Multikulti in der Backstube: Man spricht Deutsch

Multikulti in der Backstube: Man spricht Deutsch

10.11.2025 | Alea Brockhaus

Ob Produktion oder Verkauf: In vielen Bäckereien hört man heutzutage weit mehr als nur eine Sprache. Aushilfen, Azubis und Fachkräfte im Bäckerhandwerk stammen aus der ganzen Welt. Viele Betriebe könnten das Backen ohne die fleißigen Migranten einstellen. Nun gehört auch zur Wahrheit, dass Bäcker sehr unterschiedliche Erfahrungen mit den neuen Kollegen gemacht haben. Warum aber klappt in dem einen Betrieb, was bei dem anderen trotz gleichen Engagements in die Hose geht? Eine mögliche Antwort haben wir vor Kurzem während des Besuchs der Backstube einer schönen süddeutschen Bäckerei gefunden. Keine 100 Mitarbeiter, aber ganze 30 Nationen kommen hier unter einem Dach zusammen. Das bietet Potenzial für Reibungen, und deshalb verfolgen Chefin und Chef bei der Zusammenstellung der Arbeitsgruppen eine klare Strategie: Sie setzen die Teams so zusammen, dass möglichst nie zwei Vertreter einer Nation in einer Gruppe sind. So wird verhindert, dass die jeweiligen Muttersprachler ihren eigenen sozialen Mikrokosmos innerhalb des Betriebs bilden. Wenn vier Mitarbeiter an der Station aus Land X und nur einer aus Land Y kommt, kann es schnell passieren, dass letzterer ins Abseits gedrängt wird – schon allein, weil sich die anderen so problemlos miteinander unterhalten können.
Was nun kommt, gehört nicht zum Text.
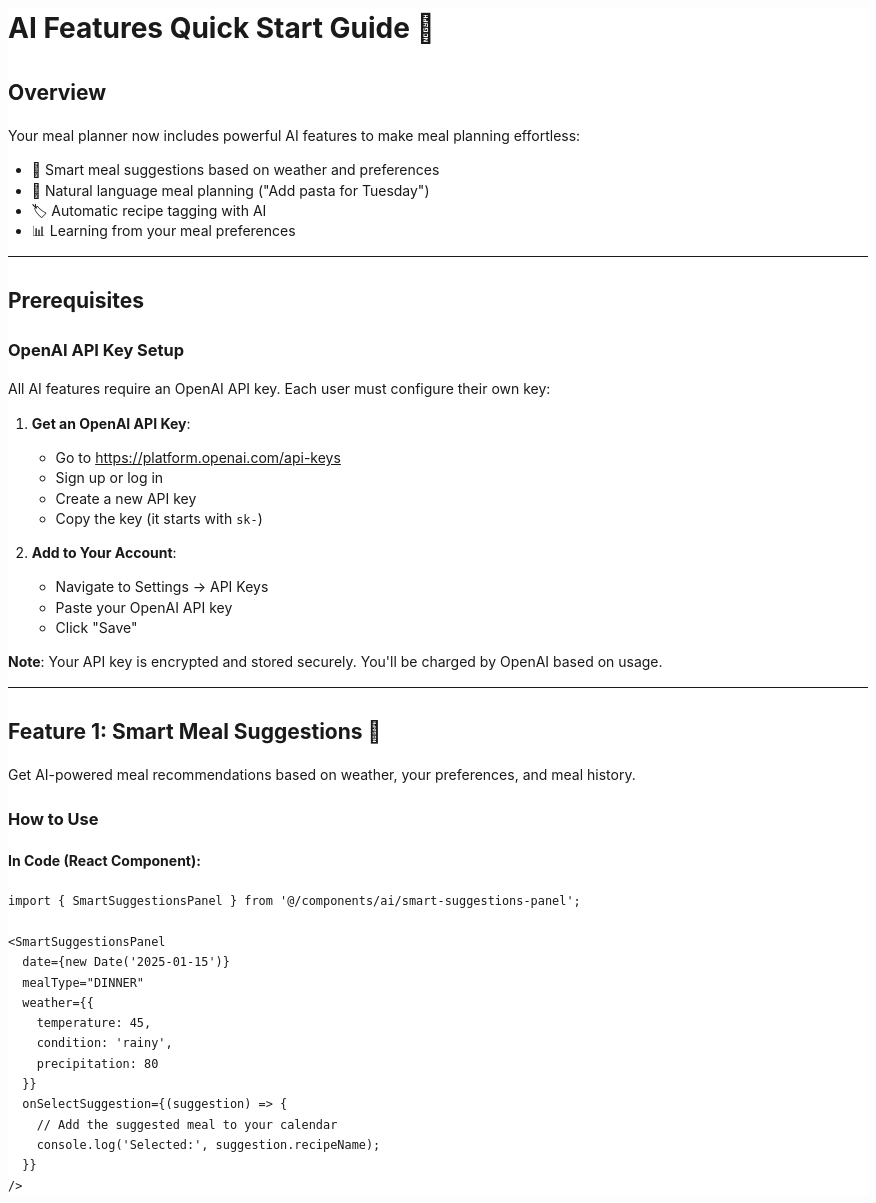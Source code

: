 # AI Features Quick Start Guide 🤖

## Overview

Your meal planner now includes powerful AI features to make meal planning effortless:
- 🎯 Smart meal suggestions based on weather and preferences
- 💬 Natural language meal planning ("Add pasta for Tuesday")
- 🏷️ Automatic recipe tagging with AI
- 📊 Learning from your meal preferences

---

## Prerequisites

### OpenAI API Key Setup

All AI features require an OpenAI API key. Each user must configure their own key:

1. **Get an OpenAI API Key**:
   - Go to https://platform.openai.com/api-keys
   - Sign up or log in
   - Create a new API key
   - Copy the key (it starts with `sk-`)

2. **Add to Your Account**:
   - Navigate to Settings → API Keys
   - Paste your OpenAI API key
   - Click "Save"

**Note**: Your API key is encrypted and stored securely. You'll be charged by OpenAI based on usage.

---

## Feature 1: Smart Meal Suggestions 🎯

Get AI-powered meal recommendations based on weather, your preferences, and meal history.

### How to Use

#### In Code (React Component):

```tsx
import { SmartSuggestionsPanel } from '@/components/ai/smart-suggestions-panel';

<SmartSuggestionsPanel
  date={new Date('2025-01-15')}
  mealType="DINNER"
  weather={{
    temperature: 45,
    condition: 'rainy',
    precipitation: 80
  }}
  onSelectSuggestion={(suggestion) => {
    // Add the suggested meal to your calendar
    console.log('Selected:', suggestion.recipeName);
  }}
/>
```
Auch der Stationsleiter wird sich gegen eine Phalanx von Menschen schwer tun, die seine Anweisungen in einer anderen Sprache kommentieren. So gilt dann vielleicht gerade in den Backstuben der erfolgreichen Integrierer der Grundsatz eines Marktkieker-Preisträgers: Am Arbeitsplatz sprechen wir alle Deutsch.